This book proved to be very useful in understanding the topic of orientation kinematics and DCM matrix. It helped me write a small guide on my blog (google: starlino dcm ) that include some notes and my own view on the subject. This book is really simple to follow, just create sure you read the introduction that covers the notation conventions.
As in matrix and linear algebra, partial derivatives, numerical methods, dynamics, kinematics and of course vector ysis w/lots of trig. One might think that one of the best latest texts ever written on inverse kinematics would be ideal for those of us designing joints both for animation and robotics, but a BIG dose of engineering kinematics is assumed to start with. The authors say "three years of undergrad" would do it-- maybe at MIT, but a LOT of this material is graduate level in UK and US y animators are not engineers, but are interested in the math behind kinematics. There are few books as up to date at this text in that field. But when you see that quaternion multiplication is "explained" in terms of matrix multiplication and linear algebra, it becomes clear that you need a amazing grounding in linear and matrix algebra before tackling this volume.Even the control feedback sections assume you've had at least one or two courses in feedback theory and math. The authors describe this as an "intermediate" text; however, given the paucity of other texts on kinematics in general (at least up to date texts), I'd disagree and call this is is not to knock the outstanding quality of the material, just to warn you that if you're into self study, you might be wasting your cash when you search the material level assumes a lot of engineering background. NOT a beginning text, sadly, as there are few amazing ones up to date on kinematics. If you spend your days with Maya and other programs skinning figures, or designing robot joints, and are willing to spend a lot of time on the prep math-- there is no better text available. But it is NOT an introductory text by any means. After all, moving joints around in 3 and 4D IS ytic geometry in motion, and PDE's are abundant in that field.
This book is clearly written by an expert for an expert.
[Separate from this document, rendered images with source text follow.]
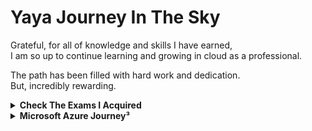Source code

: # Yaya Journey In The Sky

Grateful,
for all of knowledge and skills I have earned, <br>
I am so up to continue learning and growing in cloud as a professional. 

The path has been filled with hard work and dedication. <br>
But, incredibly rewarding.

<details> <summary> <b>Check The Exams I Acquired</b>  </summary>
<br>

> Sort by timeline.
- [1- Microsoft Azure Fundamentals](1°AZ-900.pdf)
- [2- Microsoft Azure Data Fundamentals ](2°DP-900.pdf)
- [3- Microsoft Azure AI Fundamentals ](3°AI-900.pdf)
- [4- Microsoft Power Platform Fundamentals ](4°PL-900.pdf)
- [5- Microsoft Azure Administrator Associate](5°AZ-104.pdf)
- [6- Microsoft Azure Security Engineer Associate](6°AZ-500.pdf)
- [7- Microsoft DevOps Engineer Expert](7°AZ-400.pdf)
- [8- Microsoft Azure Developer Associate](8°AZ-204.pdf)
- [9- Microsoft Certified Trainer 2022 - 2023](MCT.pdf)
- [10- Microsoft Security, Compliance, and Identity Fundamentals](9°SC-900.pdf)
- [11- Terraform Associate ](10°Terraform.pdf)
- [12- Microsoft Azure Solutions Architect Expert](11°AZ-305.pdf)
- [13- Microsoft Azure Network Engineer Associate ](12°AZ-700.pdf)
- [14- Microsoft Security Operations Analyst Associate](13°SC-200.pdf)
- [15- AWS Certified Cloud Practitioner ](14°%20AWS%20Certified%20Cloud%20Practitioner%20certificate.pdf)
- [16- AWS Certified Developer Associate ](16-AWSCertifiedDeveloper-Associatecertificate.pdf)
- [17- Microsoft 365 Teams Voice Engineer Expert](ms720.pdf)
- [18- Microsoft Certified Trainer 2023-2024](https://www.credly.com/badges/b09d66b0-499d-4f3c-857a-3e1f519fd0d5)
- [19- Google Cloud Platform Associate Cloud Engineer](https://www.credential.net/3d40ab2e-b94f-4ea0-974b-1f8687b74691)
- [20- Microsoft 365 Fundamentals](19-MS-900.pdf)
- [21- Microsoft 365 Teams Administrator Associate](ms700.pdf)
- [22- Microsoft Dynamics 365 Fundamentals CRM](MB-910.pdf)
- [23- Microsoft Dynamics 365 Fundamentals ERP](https://learn.microsoft.com/en-us/certifications/d365-fundamentals-finance-and-operations-apps-erp/?sharingId=E903EFC622E517E9)
- [24- Microsoft Cybersecurity Architect Expert](https://www.credly.com/badges/af087bf0-4291-44f2-b1dc-fad2efc13071)
- [25- Google Cloud Platform Security Engineer Professional](https://google.accredible.com/36a671b9-5b76-439a-a16e-ddda37b48e9a)
- [26- Microsoft Certified: Azure Cosmos DB Developer Specialty](https://learn.microsoft.com/api/credentials/share/en-us/yaya2devops/CA39B585FE2E39E3?sharingId=E903EFC622E517E9)
- [27- ExamPro Terraformer: Terraform Beginner Bootcamp 2023](https://app.exampro.co/student/achievements/validate/certificate/krfzQ3l7KNdh41dl47wabw1b141)
- [28- Professional Google Cloud DevOps Engineer](https://www.credential.net/1b363f6e-f3a5-41de-8623-a412e9ad2870)
- [29- Microsoft Certified Trainer 2024 - 2025](mct-2024-2025.pdf)
- [30- Microsoft Certified: Azure AI Engineer Associate](https://learn.microsoft.com/api/credentials/share/en-ie/yaya2devops/2B3E012F85BCF89B?sharingId=E903EFC622E517E9)
- [31- Not sure]()
  
Check out some [Cloud and DevOps Fact!](https://devops.yahya-abulhaj.dev/)
> My new domain is now at `ya-ya.tech` instead. Map the subdomain as required.

<details> <summary> Points to consider in the near future </summary>
<br>

After the great Microsoft marathon, my thirst for knowledge and desire to stay up-to-date with technology has not waned. In fact, I am now turning my focus to learn more about AWS and cloud native technologies.

Having a diverse skill set is essential in today's fast-paced and constantly evolving tech industry, and I see such experience is an important step in my professional development.

I'm interested in Microsoft 365 and the security of the modern workplace. So I'm going to put a lot of effort and force experience into that, and I'll have more Microsoft examinations to get tested on as well.

I am pretty confident that the skills and knowledge I'll gain further will be invaluable in my career and will help me to better serve the world.

</details>


</details>

<details> <summary> <b>Microsoft Azure Journey³ </b></summary>
<br>

I am filled with excitement and determination. 

I have dedicated myself to learning as much as possible about Azure and its various technologies. 

I have been fortunate enough to earn 17 Microsoft certifications. 

Along the way, I have encountered many challenges and faced numerous obstacles.

I have always persevered and worked hard to overcome them.

Which are some of my rare and unique qualities.

Get started and click on,
<details> <summary> The Road </summary>
<img src="updateJourney.png">
</details>

<details> <summary>Microsoft Certified Trainer²  </summary>

<img src="ondawall.jpg" alt="i'll look for it in the phone">
</details>

<details> <summary> MCT - Connect¹ </summary>

<img src="Connect.png">
  
> Get an [Azure dashboard](https://az-dash.yahya-abulhaj.dev/) like me!

</details>

  
  
</details>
It may be a amazing reference for those familiar with the material who simply need a reference. For students interested in learning the material it is presented at a very high level which is difficult to follow.
One of the early books on Optimal Control and Optimal Estimation Theory and still very relevant, and perhaps still the most respected graduate-level text there is. Tremendous depth of coverage, and contains a nice selection of aerospace issues very useful for bench-marking your own software implementation against, especially if you are a researcher involved in the field of computational optimal ever, here is the caveat: the text is *not* an simple read, and could be off-putting for beginners. This text was chosen by my graduate instructor during my MS, and it was terribly frustrating to learn from. Fortunately, I ended up consulting Stengel's Optimal Control and Estimation, and Kirk's Optimal Control Theory, both very accessible. Computational Optimal Control eventually ended up being my dissertation topic, and once I started exploring Optimal Control Theory in greater depth did I realize what a unbelievable piece of work this text is!However, I do reiterate that students would do well to use this only as a reference, and not the main text when getting introduced to Optimal Control for the first time.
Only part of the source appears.